LISTED RECORDS
"""
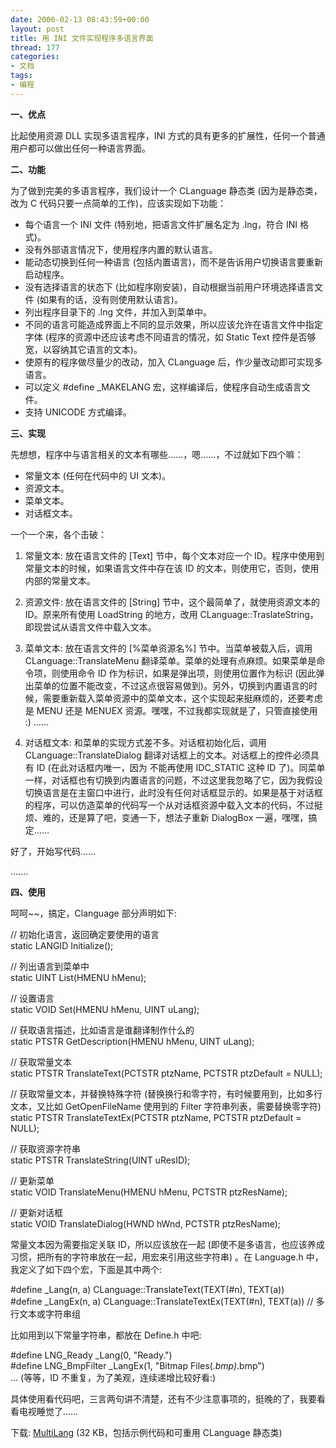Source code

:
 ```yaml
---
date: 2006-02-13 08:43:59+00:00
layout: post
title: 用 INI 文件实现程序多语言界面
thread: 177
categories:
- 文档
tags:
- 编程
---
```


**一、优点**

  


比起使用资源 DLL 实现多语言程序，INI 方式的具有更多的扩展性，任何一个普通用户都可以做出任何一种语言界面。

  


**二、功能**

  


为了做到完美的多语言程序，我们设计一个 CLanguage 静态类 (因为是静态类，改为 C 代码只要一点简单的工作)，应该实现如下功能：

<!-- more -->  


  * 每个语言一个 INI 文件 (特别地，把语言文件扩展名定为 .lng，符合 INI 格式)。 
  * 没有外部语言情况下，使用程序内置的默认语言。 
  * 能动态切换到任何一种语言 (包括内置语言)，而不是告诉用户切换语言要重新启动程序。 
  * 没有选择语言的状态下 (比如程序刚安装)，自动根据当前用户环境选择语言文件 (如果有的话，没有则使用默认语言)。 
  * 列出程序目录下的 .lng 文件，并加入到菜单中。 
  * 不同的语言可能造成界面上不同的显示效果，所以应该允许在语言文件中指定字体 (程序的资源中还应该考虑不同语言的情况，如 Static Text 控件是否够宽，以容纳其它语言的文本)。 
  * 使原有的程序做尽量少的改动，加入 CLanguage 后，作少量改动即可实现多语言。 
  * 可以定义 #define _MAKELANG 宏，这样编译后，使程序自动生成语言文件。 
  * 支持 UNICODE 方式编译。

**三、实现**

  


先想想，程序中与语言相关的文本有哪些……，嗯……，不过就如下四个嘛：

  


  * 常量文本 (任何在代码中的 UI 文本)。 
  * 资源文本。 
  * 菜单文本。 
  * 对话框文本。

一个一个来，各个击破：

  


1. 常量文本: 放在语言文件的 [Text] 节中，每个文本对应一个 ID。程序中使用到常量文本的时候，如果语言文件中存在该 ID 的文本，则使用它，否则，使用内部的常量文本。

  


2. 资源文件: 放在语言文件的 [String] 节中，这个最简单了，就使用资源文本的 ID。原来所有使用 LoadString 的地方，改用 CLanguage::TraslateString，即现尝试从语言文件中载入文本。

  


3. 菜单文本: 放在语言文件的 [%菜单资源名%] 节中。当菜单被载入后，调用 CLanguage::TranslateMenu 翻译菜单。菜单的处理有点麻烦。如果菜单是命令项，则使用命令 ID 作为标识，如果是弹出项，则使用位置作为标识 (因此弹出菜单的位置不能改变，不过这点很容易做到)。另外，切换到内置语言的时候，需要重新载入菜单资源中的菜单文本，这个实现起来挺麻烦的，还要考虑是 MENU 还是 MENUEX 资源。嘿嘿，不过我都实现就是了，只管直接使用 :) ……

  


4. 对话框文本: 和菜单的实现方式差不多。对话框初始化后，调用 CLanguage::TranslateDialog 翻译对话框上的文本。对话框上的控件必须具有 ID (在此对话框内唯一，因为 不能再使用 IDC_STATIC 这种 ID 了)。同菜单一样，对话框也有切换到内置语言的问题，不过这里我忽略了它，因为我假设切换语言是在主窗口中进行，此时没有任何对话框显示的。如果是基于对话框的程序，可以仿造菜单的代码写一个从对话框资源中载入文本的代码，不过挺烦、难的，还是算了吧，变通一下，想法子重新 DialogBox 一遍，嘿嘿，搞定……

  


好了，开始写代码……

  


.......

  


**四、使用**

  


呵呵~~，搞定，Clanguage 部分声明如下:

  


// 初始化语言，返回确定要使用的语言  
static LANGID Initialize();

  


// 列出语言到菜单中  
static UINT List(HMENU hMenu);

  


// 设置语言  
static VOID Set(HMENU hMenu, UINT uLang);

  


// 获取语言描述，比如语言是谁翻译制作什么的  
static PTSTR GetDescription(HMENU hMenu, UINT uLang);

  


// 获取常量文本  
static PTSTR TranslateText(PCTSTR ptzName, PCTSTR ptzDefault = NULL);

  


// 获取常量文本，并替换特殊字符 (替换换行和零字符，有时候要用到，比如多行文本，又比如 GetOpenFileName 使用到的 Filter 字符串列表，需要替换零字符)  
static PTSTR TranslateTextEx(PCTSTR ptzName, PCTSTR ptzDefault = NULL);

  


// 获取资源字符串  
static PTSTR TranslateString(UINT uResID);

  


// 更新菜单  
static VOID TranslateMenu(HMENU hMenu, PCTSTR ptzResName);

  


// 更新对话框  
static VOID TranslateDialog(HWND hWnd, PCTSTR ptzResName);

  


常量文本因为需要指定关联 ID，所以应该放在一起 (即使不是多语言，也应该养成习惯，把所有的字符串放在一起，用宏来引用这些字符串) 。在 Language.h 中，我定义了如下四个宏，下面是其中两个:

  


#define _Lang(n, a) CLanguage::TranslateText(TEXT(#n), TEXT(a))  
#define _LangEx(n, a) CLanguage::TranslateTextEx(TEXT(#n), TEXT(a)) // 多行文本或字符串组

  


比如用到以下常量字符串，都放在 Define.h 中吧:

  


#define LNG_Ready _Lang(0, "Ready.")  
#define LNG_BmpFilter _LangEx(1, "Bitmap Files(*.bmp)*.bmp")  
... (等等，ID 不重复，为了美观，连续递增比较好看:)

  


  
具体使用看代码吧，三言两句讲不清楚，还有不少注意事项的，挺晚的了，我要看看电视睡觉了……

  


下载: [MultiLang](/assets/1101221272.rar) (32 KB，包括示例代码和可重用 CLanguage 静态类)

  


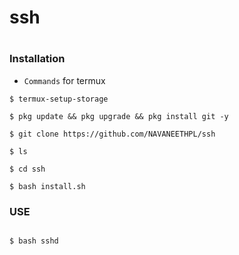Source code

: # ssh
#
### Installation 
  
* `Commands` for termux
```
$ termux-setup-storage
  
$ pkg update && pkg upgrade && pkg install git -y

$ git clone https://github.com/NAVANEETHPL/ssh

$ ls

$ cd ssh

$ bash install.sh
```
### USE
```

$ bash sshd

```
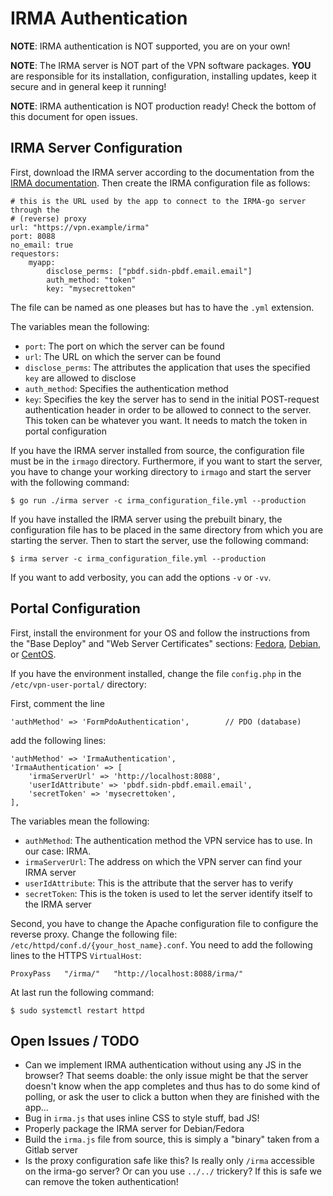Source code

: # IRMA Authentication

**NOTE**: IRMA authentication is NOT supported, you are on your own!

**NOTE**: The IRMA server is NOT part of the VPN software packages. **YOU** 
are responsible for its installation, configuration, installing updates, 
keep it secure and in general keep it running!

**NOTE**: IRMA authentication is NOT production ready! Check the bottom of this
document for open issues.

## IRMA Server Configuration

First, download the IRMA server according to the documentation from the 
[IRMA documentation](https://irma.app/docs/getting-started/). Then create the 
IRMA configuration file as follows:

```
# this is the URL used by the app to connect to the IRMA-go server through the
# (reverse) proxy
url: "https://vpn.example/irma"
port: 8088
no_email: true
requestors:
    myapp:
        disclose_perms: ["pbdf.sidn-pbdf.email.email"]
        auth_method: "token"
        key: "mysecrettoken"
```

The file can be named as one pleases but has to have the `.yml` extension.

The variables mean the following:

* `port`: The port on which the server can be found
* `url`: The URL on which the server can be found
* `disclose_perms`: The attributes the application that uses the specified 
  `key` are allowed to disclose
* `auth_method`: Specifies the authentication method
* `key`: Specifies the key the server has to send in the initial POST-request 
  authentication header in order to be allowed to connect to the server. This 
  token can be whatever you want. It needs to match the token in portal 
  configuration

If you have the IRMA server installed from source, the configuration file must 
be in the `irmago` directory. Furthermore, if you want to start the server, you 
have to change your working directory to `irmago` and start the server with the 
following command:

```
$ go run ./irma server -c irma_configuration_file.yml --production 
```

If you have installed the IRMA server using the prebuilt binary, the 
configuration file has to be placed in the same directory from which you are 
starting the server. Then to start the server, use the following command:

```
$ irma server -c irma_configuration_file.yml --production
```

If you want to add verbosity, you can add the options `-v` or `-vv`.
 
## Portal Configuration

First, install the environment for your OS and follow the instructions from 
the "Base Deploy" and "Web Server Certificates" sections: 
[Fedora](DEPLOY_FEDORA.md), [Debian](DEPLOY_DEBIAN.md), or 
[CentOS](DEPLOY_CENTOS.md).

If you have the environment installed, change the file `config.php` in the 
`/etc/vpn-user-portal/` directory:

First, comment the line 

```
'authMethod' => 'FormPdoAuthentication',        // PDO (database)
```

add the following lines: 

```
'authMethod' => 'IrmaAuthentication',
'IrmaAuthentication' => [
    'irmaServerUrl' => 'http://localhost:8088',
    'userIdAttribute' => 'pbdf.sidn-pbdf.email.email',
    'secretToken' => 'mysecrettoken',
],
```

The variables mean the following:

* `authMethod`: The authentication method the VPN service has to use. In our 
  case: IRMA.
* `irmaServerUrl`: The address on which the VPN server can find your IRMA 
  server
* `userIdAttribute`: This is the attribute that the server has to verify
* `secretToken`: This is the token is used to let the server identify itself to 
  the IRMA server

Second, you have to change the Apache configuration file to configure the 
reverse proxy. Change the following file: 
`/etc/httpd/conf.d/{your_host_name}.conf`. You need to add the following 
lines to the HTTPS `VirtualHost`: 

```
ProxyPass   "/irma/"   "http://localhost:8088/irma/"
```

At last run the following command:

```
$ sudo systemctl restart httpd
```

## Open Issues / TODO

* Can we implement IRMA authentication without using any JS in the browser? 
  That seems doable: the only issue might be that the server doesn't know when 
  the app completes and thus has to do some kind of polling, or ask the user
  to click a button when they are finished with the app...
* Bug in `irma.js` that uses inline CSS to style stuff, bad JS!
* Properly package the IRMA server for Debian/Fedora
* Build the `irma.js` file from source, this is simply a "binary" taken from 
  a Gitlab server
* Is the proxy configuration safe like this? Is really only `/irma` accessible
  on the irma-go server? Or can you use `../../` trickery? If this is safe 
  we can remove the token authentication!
"""
TASK DIRECTIONS
Stop at the line containing "3. 菜单文本: 放在语言文件的" and include it. Everything from the first line of the material up to there is to be repeated exactly, leaving out pictures.

SOLUTION
Source code

:
 ```yaml
---
date: 2006-02-13 08:43:59+00:00
layout: post
title: 用 INI 文件实现程序多语言界面
thread: 177
categories:
- 文档
tags:
- 编程
---
```


**一、优点**

  


比起使用资源 DLL 实现多语言程序，INI 方式的具有更多的扩展性，任何一个普通用户都可以做出任何一种语言界面。

  


**二、功能**

  


为了做到完美的多语言程序，我们设计一个 CLanguage 静态类 (因为是静态类，改为 C 代码只要一点简单的工作)，应该实现如下功能：

<!-- more -->  


  * 每个语言一个 INI 文件 (特别地，把语言文件扩展名定为 .lng，符合 INI 格式)。 
  * 没有外部语言情况下，使用程序内置的默认语言。 
  * 能动态切换到任何一种语言 (包括内置语言)，而不是告诉用户切换语言要重新启动程序。 
  * 没有选择语言的状态下 (比如程序刚安装)，自动根据当前用户环境选择语言文件 (如果有的话，没有则使用默认语言)。 
  * 列出程序目录下的 .lng 文件，并加入到菜单中。 
  * 不同的语言可能造成界面上不同的显示效果，所以应该允许在语言文件中指定字体 (程序的资源中还应该考虑不同语言的情况，如 Static Text 控件是否够宽，以容纳其它语言的文本)。 
  * 使原有的程序做尽量少的改动，加入 CLanguage 后，作少量改动即可实现多语言。 
  * 可以定义 #define _MAKELANG 宏，这样编译后，使程序自动生成语言文件。 
  * 支持 UNICODE 方式编译。

**三、实现**

  


先想想，程序中与语言相关的文本有哪些……，嗯……，不过就如下四个嘛：

  


  * 常量文本 (任何在代码中的 UI 文本)。 
  * 资源文本。 
  * 菜单文本。 
  * 对话框文本。

一个一个来，各个击破：

  


1. 常量文本: 放在语言文件的 [Text] 节中，每个文本对应一个 ID。程序中使用到常量文本的时候，如果语言文件中存在该 ID 的文本，则使用它，否则，使用内部的常量文本。

  


2. 资源文件: 放在语言文件的 [String] 节中，这个最简单了，就使用资源文本的 ID。原来所有使用 LoadString 的地方，改用 CLanguage::TraslateString，即现尝试从语言文件中载入文本。

  


3. 菜单文本: 放在语言文件的 [%菜单资源名%] 节中。当菜单被载入后，调用 CLanguage::TranslateMenu 翻译菜单。菜单的处理有点麻烦。如果菜单是命令项，则使用命令 ID 作为标识，如果是弹出项，则使用位置作为标识 (因此弹出菜单的位置不能改变，不过这点很容易做到)。另外，切换到内置语言的时候，需要重新载入菜单资源中的菜单文本，这个实现起来挺麻烦的，还要考虑是 MENU 还是 MENUEX 资源。嘿嘿，不过我都实现就是了，只管直接使用 :) ……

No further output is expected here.